To further investigate lateralized theta oscillations in face processing, we used Mooney images as primes in Experiment 2, which was divided into two parts: Experiment 2a and Experiment 2b. Both parts employed the same set of unrecognizable Mooney images as primes. However, Experiment 2b included a preceding training phase to familiarize participants with the Mooney images, potentially shaping their expectations. This experimental design allowed us to explore whether prior exposure to Mooney images influences lateralized theta oscillations and the underlying face-processing mechanisms.
Methods
Participants
A total of 32 right-handed participants (14 males, average age 24.5 years) were recruited for this study. Sixteen participants took part in a pilot experiment, and the remaining 16 completed Experiments 2a and 2b sequentially. All participants had normal or corrected-to-normal visual acuity and provided written informed consent prior to participation.
Stimuli and experiment procedure
Mooney images were derived from grayscale photographs of real-world faces and houses sourced from Google Images datasets. The grayscale images were resized to match the dimensions used in Experiment 1 and subjected to Gaussian filtering to reduce high-frequency components and blur specific image regions. A Gaussian filter with a sigma value of 2 and a filter size of 10 × 10 pixels was applied, making it difficult to categorize the Mooney images without referencing their corresponding grayscale versions. Mooney images were then created by applying a threshold to the grayscale images, with the threshold level set to the mean intensity of all images.
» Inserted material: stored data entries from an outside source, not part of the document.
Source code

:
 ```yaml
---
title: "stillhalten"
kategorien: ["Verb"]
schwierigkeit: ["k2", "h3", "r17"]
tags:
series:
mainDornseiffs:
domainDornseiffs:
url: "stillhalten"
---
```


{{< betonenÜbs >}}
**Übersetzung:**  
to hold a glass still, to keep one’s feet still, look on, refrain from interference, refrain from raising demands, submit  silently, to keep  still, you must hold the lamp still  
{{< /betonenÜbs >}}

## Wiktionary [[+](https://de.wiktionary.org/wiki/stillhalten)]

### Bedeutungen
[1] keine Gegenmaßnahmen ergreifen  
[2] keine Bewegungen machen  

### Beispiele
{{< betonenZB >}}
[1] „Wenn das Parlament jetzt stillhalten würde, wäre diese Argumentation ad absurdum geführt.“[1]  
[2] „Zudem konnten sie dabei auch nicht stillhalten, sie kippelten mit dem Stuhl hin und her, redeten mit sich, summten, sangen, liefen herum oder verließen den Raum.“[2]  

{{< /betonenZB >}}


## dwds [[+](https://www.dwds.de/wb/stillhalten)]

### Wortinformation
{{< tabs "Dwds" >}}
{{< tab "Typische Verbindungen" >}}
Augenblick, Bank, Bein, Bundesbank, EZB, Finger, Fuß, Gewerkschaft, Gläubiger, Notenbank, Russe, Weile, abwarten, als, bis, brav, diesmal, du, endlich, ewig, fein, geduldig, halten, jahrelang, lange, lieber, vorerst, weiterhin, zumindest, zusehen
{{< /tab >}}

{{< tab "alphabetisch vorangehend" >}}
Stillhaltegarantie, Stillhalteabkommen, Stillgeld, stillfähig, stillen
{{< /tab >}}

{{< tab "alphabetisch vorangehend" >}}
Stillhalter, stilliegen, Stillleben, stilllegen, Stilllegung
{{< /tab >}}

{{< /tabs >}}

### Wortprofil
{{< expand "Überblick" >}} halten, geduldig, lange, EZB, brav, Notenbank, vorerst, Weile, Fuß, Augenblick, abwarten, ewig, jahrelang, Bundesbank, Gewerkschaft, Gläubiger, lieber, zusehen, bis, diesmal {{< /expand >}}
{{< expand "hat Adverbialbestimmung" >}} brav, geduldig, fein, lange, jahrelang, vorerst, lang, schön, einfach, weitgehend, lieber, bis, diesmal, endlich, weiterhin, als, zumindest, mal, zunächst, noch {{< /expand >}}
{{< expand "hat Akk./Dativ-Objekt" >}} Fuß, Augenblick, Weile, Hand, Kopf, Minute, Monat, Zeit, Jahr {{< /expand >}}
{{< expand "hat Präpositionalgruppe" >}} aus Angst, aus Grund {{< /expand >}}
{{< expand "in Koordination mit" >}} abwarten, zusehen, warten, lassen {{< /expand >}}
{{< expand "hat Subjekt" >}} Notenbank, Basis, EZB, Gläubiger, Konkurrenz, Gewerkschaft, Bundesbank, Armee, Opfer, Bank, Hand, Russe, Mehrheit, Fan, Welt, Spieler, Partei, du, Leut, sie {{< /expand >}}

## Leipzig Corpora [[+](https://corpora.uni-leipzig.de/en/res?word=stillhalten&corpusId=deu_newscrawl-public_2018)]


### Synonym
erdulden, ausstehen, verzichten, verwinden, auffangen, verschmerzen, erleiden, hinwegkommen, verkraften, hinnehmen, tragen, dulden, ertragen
To ensure the suitability of the stimuli, a pilot study was conducted with 16 additional volunteers. During the pilot, participants viewed each Mooney image at the center of the screen and were instructed to identify as many categories as possible, recording their responses in a text box below the image. Participants also rated the resemblance of the images to faces and houses using a five-point scale. Based on these ratings, eight Mooney images were selected for the main experiment: four faces and four houses. These images had average rating scores of 1.2 and 0.9 for face and house resemblance, respectively.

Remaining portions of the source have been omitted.